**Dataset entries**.
[Start of Attachment]

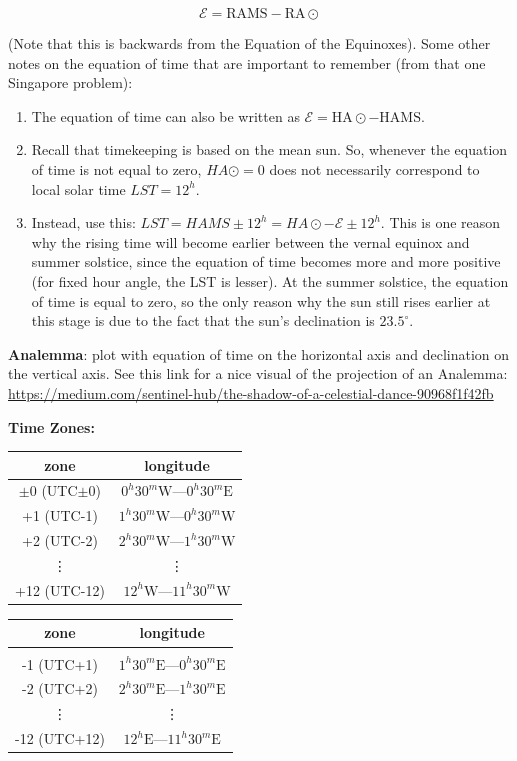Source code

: \documentclass[12pt]{article}
\newcommand{\V}{

\vspace{\baselineskip}

}
\begin{document}
\[\mathcal{E} = \text{RAMS} - \text{RA}\odot\]

(Note that this is backwards from the Equation of the Equinoxes). Some other notes on the equation of time that are important to remember (from that one Singapore problem): 
\begin{enumerate}
    \item The equation of time can also be written as $\mathcal{E} = \text{HA}\odot - \text{HAMS}$. 
    \item Recall that timekeeping is based on the mean sun. So, whenever the equation of time is not equal to zero, $HA\odot = 0$ does not necessarily correspond to local solar time $LST = 12^{h}$.
    \item Instead, use this: $LST = HAMS \pm 12^{h} = HA\odot - \mathcal{E} \pm 12^{h}$. This is one reason why the rising time will become earlier between the vernal equinox and summer solstice, since the equation of time becomes more and more positive (for fixed hour angle, the LST is lesser). At the summer solstice, the equation of time is equal to zero, so the only reason why the sun still rises earlier at this stage is due to the fact that the sun's declination is $23.5^{\circ}$.
\end{enumerate}


\V




\textbf{Analemma}: plot with equation of time on the horizontal axis and declination on the vertical axis. See this link for a nice visual of the projection of an Analemma: \href{https://medium.com/sentinel-hub/the-shadow-of-a-celestial-dance-90968f1f42fb}{https://medium.com/sentinel-hub/the-shadow-of-a-celestial-dance-90968f1f42fb}\V

\textbf{Time Zones:} 

\begin{center}
\begin{tabular}{|c|c|}
\hline
zone & longitude \\
\hline\hline
$\pm 0$ (UTC$\pm$0) & $0^{h}30^{m}\text{W}$—$0^{h}30^{m}\text{E}$  \\
\hline
+1 (UTC-1) & $1^{h}30^{m}\text{W}$—$0^{h}30^{m}\text{W}$  \\
\hline
+2 (UTC-2) & $2^{h}30^{m}\text{W}$—$1^{h}30^{m}\text{W}$  \\
\hline
   \vdots  &\vdots  \\
\hline
+12 (UTC-12) & $12^{h}\text{W}$—$11^{h}30^{m}\text{W}$  \\
\hline
\end{tabular}
\begin{tabular}{|c|c|}
\hline
zone & longitude \\
\hline\hline
&  \\
\hline
-1 (UTC+1) & $1^{h}30^{m}\text{E}$—$0^{h}30^{m}\text{E}$  \\
\hline
-2 (UTC+2) & $2^{h}30^{m}\text{E}$—$1^{h}30^{m}\text{E}$  \\
\hline
   \vdots  &\vdots  \\
\hline
-12 (UTC+12) & $12^{h}\text{E}$—$11^{h}30^{m}\text{E}$  \\
\hline
\end{tabular}
\end{center}
\end{document}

[End of Attachment]

**What needs to be done**.
Output all of the records exactly as they appear above, but not the pictures.

**Result below**.
Source code

: \documentclass[12pt]{article}
\newcommand{\V}{

\vspace{\baselineskip}

}
\begin{document}
\[\mathcal{E} = \text{RAMS} - \text{RA}\odot\]

(Note that this is backwards from the Equation of the Equinoxes). Some other notes on the equation of time that are important to remember (from that one Singapore problem): 
\begin{enumerate}
    \item The equation of time can also be written as $\mathcal{E} = \text{HA}\odot - \text{HAMS}$. 
    \item Recall that timekeeping is based on the mean sun. So, whenever the equation of time is not equal to zero, $HA\odot = 0$ does not necessarily correspond to local solar time $LST = 12^{h}$.
    \item Instead, use this: $LST = HAMS \pm 12^{h} = HA\odot - \mathcal{E} \pm 12^{h}$. This is one reason why the rising time will become earlier between the vernal equinox and summer solstice, since the equation of time becomes more and more positive (for fixed hour angle, the LST is lesser). At the summer solstice, the equation of time is equal to zero, so the only reason why the sun still rises earlier at this stage is due to the fact that the sun's declination is $23.5^{\circ}$.
\end{enumerate}


\V




\textbf{Analemma}: plot with equation of time on the horizontal axis and declination on the vertical axis. See this link for a nice visual of the projection of an Analemma: \href{https://medium.com/sentinel-hub/the-shadow-of-a-celestial-dance-90968f1f42fb}{https://medium.com/sentinel-hub/the-shadow-of-a-celestial-dance-90968f1f42fb}\V

\textbf{Time Zones:} 

\begin{center}
\begin{tabular}{|c|c|}
\hline
zone & longitude \\
\hline\hline
$\pm 0$ (UTC$\pm$0) & $0^{h}30^{m}\text{W}$—$0^{h}30^{m}\text{E}$  \\
\hline
+1 (UTC-1) & $1^{h}30^{m}\text{W}$—$0^{h}30^{m}\text{W}$  \\
\hline
+2 (UTC-2) & $2^{h}30^{m}\text{W}$—$1^{h}30^{m}\text{W}$  \\
\hline
   \vdots  &\vdots  \\
\hline
+12 (UTC-12) & $12^{h}\text{W}$—$11^{h}30^{m}\text{W}$  \\
\hline
\end{tabular}
\begin{tabular}{|c|c|}
\hline
zone & longitude \\
\hline\hline
&  \\
\hline
-1 (UTC+1) & $1^{h}30^{m}\text{E}$—$0^{h}30^{m}\text{E}$  \\
\hline
-2 (UTC+2) & $2^{h}30^{m}\text{E}$—$1^{h}30^{m}\text{E}$  \\
\hline
   \vdots  &\vdots  \\
\hline
-12 (UTC+12) & $12^{h}\text{E}$—$11^{h}30^{m}\text{E}$  \\
\hline
\end{tabular}
\end{center}
\end{document}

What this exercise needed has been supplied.